#### What the task asks
Up to and including the line with "Reinicia CRM.", restate the records below word for word, beginning with their first line.

#### Given records
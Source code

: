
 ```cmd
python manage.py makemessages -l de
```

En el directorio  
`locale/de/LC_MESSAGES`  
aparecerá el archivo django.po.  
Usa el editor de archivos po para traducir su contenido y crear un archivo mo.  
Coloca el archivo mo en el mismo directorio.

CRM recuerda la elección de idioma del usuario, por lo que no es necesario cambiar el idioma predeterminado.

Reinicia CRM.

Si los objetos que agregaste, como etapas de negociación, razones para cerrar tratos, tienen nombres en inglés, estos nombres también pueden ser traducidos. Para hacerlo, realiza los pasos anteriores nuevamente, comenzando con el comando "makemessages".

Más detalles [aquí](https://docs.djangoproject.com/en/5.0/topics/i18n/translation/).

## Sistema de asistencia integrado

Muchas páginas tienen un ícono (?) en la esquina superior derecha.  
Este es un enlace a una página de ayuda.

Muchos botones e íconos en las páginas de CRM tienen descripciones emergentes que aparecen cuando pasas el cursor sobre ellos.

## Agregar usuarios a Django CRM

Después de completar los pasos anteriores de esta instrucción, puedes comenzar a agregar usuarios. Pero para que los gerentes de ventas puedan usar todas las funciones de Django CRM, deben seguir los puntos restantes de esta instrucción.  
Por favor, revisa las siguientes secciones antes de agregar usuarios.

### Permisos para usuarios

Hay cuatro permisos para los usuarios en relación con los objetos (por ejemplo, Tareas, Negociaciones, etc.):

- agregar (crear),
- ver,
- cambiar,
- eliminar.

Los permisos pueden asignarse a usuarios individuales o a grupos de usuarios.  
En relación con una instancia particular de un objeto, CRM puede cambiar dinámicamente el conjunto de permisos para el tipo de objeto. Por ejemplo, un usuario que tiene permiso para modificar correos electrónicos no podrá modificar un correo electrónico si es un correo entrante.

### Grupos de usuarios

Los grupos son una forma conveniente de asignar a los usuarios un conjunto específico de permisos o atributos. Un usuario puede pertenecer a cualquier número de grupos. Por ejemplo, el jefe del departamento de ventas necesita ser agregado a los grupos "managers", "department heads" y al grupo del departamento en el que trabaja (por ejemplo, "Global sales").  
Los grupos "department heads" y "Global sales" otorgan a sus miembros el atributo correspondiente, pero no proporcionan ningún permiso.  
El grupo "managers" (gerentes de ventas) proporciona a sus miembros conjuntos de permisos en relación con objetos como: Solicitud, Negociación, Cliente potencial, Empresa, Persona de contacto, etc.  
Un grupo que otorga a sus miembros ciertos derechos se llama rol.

#### Output of the task
Source code

:
 ```cmd
python manage.py makemessages -l de
```

En el directorio  
`locale/de/LC_MESSAGES`  
aparecerá el archivo django.po.  
Usa el editor de archivos po para traducir su contenido y crear un archivo mo.  
Coloca el archivo mo en el mismo directorio.

CRM recuerda la elección de idioma del usuario, por lo que no es necesario cambiar el idioma predeterminado.

Reinicia CRM.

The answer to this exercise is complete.